Content starts

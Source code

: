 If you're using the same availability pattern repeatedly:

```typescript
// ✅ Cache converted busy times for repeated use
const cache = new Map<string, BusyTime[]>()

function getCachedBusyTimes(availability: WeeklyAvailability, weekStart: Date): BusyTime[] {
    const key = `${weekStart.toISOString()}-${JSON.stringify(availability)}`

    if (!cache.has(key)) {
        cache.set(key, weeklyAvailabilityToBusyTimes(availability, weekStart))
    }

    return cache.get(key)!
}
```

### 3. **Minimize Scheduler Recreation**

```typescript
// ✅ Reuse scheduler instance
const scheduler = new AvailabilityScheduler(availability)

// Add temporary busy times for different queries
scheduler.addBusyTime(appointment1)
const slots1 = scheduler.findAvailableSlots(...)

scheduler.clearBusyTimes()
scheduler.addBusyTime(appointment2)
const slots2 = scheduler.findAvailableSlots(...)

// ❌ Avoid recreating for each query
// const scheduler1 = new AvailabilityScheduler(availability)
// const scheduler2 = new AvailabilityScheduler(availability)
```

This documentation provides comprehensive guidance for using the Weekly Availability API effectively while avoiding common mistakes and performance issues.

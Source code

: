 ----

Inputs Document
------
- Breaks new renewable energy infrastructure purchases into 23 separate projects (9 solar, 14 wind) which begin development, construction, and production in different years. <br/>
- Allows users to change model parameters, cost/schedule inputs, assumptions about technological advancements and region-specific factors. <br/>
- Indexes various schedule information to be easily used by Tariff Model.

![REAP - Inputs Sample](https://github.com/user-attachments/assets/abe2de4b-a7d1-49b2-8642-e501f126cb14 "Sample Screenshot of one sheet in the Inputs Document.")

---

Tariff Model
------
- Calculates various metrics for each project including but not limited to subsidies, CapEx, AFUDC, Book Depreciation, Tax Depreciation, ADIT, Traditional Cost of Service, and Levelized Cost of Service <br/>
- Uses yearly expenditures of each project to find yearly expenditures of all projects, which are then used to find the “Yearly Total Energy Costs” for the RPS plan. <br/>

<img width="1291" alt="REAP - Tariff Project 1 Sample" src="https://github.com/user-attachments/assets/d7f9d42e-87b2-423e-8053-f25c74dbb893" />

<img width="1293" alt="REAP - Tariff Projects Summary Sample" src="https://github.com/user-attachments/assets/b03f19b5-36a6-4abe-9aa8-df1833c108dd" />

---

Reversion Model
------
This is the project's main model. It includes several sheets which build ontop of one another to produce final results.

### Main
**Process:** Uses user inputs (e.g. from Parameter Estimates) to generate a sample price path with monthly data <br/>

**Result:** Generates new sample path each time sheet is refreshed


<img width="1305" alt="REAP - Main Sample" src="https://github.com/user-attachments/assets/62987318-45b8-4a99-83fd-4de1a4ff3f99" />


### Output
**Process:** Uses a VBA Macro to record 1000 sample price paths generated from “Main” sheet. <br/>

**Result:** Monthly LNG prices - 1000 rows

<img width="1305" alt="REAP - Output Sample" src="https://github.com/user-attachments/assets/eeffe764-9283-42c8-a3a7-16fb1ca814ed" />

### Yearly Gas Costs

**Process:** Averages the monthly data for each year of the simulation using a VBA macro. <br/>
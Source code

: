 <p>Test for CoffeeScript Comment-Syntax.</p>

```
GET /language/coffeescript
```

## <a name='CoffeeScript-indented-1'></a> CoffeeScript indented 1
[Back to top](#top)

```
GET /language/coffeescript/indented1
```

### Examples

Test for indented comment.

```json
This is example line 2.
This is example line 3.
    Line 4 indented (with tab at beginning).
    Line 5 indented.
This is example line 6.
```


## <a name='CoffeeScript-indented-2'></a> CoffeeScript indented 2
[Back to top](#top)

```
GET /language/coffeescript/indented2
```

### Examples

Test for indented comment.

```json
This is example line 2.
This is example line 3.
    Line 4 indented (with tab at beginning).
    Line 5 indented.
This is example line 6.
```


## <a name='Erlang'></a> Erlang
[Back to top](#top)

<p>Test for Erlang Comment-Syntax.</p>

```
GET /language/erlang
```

Content ends
Content starts

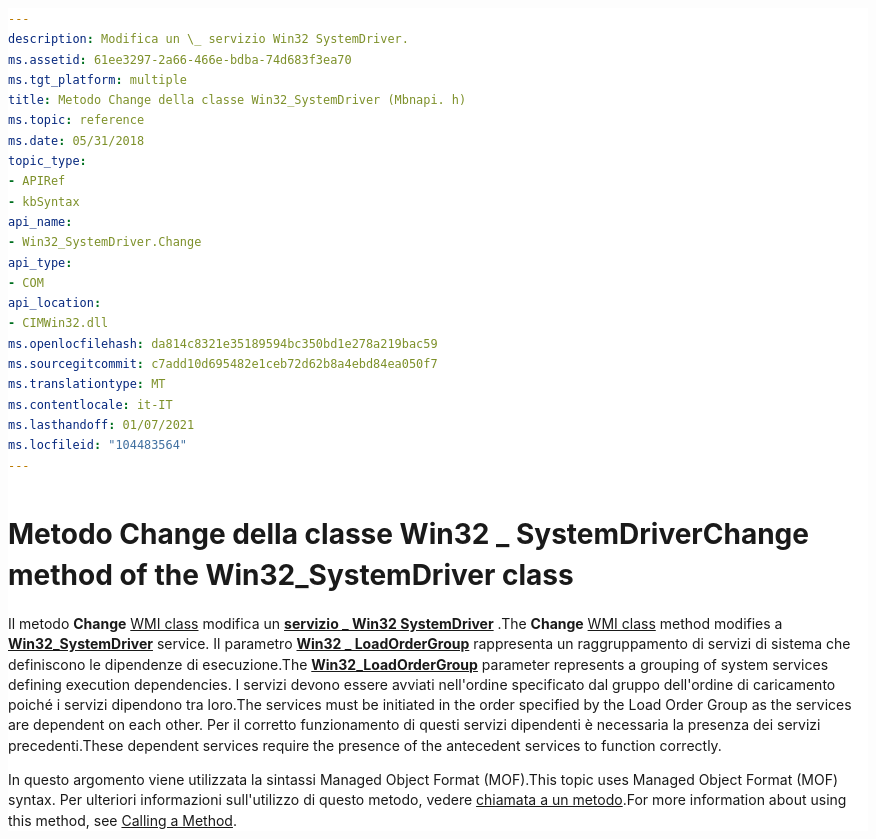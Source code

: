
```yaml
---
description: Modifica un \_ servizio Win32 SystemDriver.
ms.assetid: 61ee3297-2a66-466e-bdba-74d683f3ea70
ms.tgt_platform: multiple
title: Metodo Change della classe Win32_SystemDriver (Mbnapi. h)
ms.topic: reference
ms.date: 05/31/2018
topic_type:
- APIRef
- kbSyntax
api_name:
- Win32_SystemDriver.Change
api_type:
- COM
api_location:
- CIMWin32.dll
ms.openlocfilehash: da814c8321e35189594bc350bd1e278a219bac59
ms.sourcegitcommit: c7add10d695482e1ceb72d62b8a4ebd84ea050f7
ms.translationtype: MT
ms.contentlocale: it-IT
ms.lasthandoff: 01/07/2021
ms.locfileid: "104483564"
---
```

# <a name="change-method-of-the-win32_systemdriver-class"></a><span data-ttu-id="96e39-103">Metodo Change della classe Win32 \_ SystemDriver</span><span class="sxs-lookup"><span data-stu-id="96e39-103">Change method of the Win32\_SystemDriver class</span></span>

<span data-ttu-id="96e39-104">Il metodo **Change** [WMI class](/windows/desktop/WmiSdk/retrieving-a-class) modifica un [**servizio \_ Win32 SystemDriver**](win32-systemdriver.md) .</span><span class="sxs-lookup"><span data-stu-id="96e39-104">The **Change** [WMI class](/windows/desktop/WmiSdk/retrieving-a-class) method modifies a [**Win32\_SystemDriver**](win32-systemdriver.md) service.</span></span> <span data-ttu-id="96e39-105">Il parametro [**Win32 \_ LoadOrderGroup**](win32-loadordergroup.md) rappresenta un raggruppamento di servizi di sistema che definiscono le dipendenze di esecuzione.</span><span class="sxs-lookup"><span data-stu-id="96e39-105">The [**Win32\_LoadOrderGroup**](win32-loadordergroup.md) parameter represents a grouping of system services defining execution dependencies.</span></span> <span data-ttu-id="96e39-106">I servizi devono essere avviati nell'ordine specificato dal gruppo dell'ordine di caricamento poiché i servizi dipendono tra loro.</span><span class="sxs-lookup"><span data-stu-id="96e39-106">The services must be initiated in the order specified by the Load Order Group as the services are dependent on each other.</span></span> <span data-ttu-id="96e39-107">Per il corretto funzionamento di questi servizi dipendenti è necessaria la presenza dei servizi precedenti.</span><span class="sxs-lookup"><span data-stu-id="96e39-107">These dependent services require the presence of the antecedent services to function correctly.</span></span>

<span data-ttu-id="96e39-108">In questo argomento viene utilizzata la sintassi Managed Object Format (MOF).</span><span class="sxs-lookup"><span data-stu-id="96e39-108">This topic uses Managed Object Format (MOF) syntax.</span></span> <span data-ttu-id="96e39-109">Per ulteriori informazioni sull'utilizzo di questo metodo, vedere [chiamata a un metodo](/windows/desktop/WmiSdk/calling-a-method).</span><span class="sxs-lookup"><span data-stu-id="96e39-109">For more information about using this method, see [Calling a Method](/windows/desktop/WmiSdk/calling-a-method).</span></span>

Content ends

• _What you are asked to do_
Count how many lines above carry the word "about". Only the number is required.

• _Expected answer_
2